=== Begin Enclosure ===

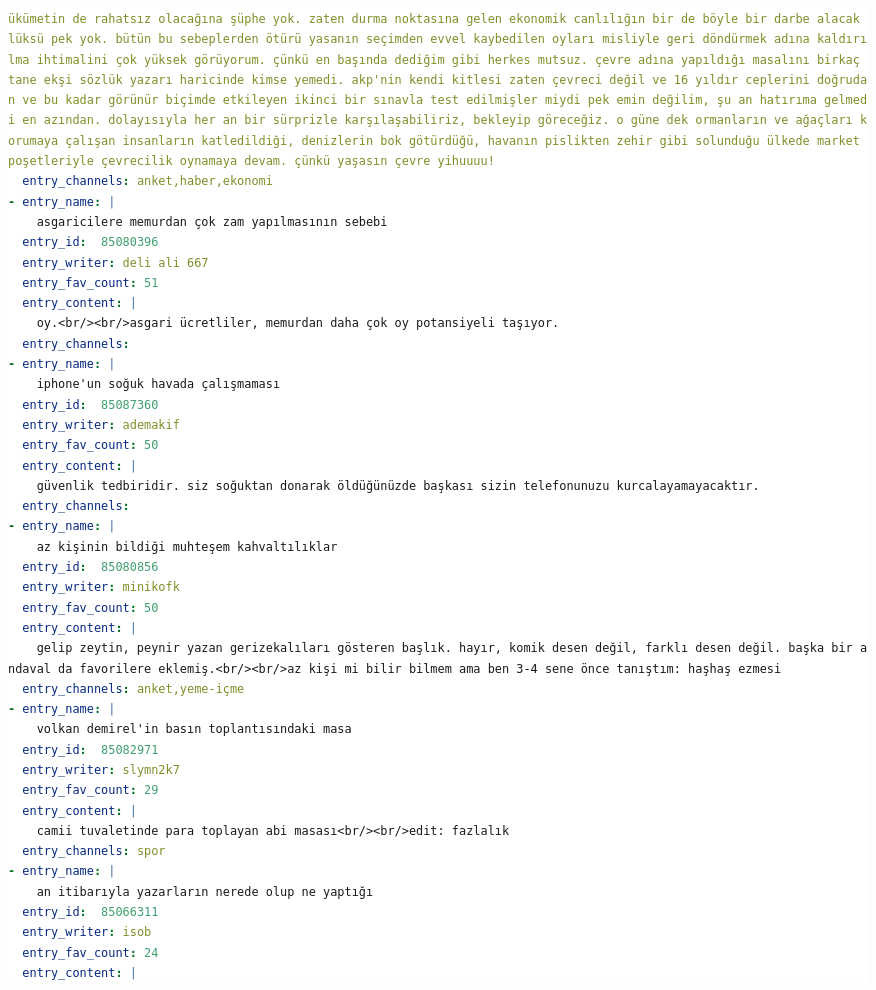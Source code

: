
 ```yaml
ükümetin de rahatsız olacağına şüphe yok. zaten durma noktasına gelen ekonomik canlılığın bir de böyle bir darbe alacak lüksü pek yok. bütün bu sebeplerden ötürü yasanın seçimden evvel kaybedilen oyları misliyle geri döndürmek adına kaldırılma ihtimalini çok yüksek görüyorum. çünkü en başında dediğim gibi herkes mutsuz. çevre adına yapıldığı masalını birkaç tane ekşi sözlük yazarı haricinde kimse yemedi. akp'nin kendi kitlesi zaten çevreci değil ve 16 yıldır ceplerini doğrudan ve bu kadar görünür biçimde etkileyen ikinci bir sınavla test edilmişler miydi pek emin değilim, şu an hatırıma gelmedi en azından. dolayısıyla her an bir sürprizle karşılaşabiliriz, bekleyip göreceğiz. o güne dek ormanların ve ağaçları korumaya çalışan insanların katledildiği, denizlerin bok götürdüğü, havanın pislikten zehir gibi solunduğu ülkede market poşetleriyle çevrecilik oynamaya devam. çünkü yaşasın çevre yihuuuu!
  entry_channels: anket,haber,ekonomi
- entry_name: |
    asgaricilere memurdan çok zam yapılmasının sebebi
  entry_id:  85080396
  entry_writer: deli ali 667
  entry_fav_count: 51
  entry_content: |
    oy.<br/><br/>asgari ücretliler, memurdan daha çok oy potansiyeli taşıyor.
  entry_channels: 
- entry_name: |
    iphone'un soğuk havada çalışmaması
  entry_id:  85087360
  entry_writer: ademakif
  entry_fav_count: 50
  entry_content: |
    güvenlik tedbiridir. siz soğuktan donarak öldüğünüzde başkası sizin telefonunuzu kurcalayamayacaktır.
  entry_channels: 
- entry_name: |
    az kişinin bildiği muhteşem kahvaltılıklar
  entry_id:  85080856
  entry_writer: minikofk
  entry_fav_count: 50
  entry_content: |
    gelip zeytin, peynir yazan gerizekalıları gösteren başlık. hayır, komik desen değil, farklı desen değil. başka bir andaval da favorilere eklemiş.<br/><br/>az kişi mi bilir bilmem ama ben 3-4 sene önce tanıştım: haşhaş ezmesi
  entry_channels: anket,yeme-içme
- entry_name: |
    volkan demirel'in basın toplantısındaki masa
  entry_id:  85082971
  entry_writer: slymn2k7
  entry_fav_count: 29
  entry_content: |
    camii tuvaletinde para toplayan abi masası<br/><br/>edit: fazlalık
  entry_channels: spor
- entry_name: |
    an itibarıyla yazarların nerede olup ne yaptığı
  entry_id:  85066311
  entry_writer: isob
  entry_fav_count: 24
  entry_content: |
```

=== End Enclosure ===

Work order: If a line in the records contains the word "değil", copy it out.

Solution below:
ükümetin de rahatsız olacağına şüphe yok. zaten durma noktasına gelen ekonomik canlılığın bir de böyle bir darbe alacak lüksü pek yok. bütün bu sebeplerden ötürü yasanın seçimden evvel kaybedilen oyları misliyle geri döndürmek adına kaldırılma ihtimalini çok yüksek görüyorum. çünkü en başında dediğim gibi herkes mutsuz. çevre adına yapıldığı masalını birkaç tane ekşi sözlük yazarı haricinde kimse yemedi. akp'nin kendi kitlesi zaten çevreci değil ve 16 yıldır ceplerini doğrudan ve bu kadar görünür biçimde etkileyen ikinci bir sınavla test edilmişler miydi pek emin değilim, şu an hatırıma gelmedi en azından. dolayısıyla her an bir sürprizle karşılaşabiliriz, bekleyip göreceğiz. o güne dek ormanların ve ağaçları korumaya çalışan insanların katledildiği, denizlerin bok götürdüğü, havanın pislikten zehir gibi solunduğu ülkede market poşetleriyle çevrecilik oynamaya devam. çünkü yaşasın çevre yihuuuu!
    gelip zeytin, peynir yazan gerizekalıları gösteren başlık. hayır, komik desen değil, farklı desen değil. başka bir andaval da favorilere eklemiş.<br/><br/>az kişi mi bilir bilmem ama ben 3-4 sene önce tanıştım: haşhaş ezmesi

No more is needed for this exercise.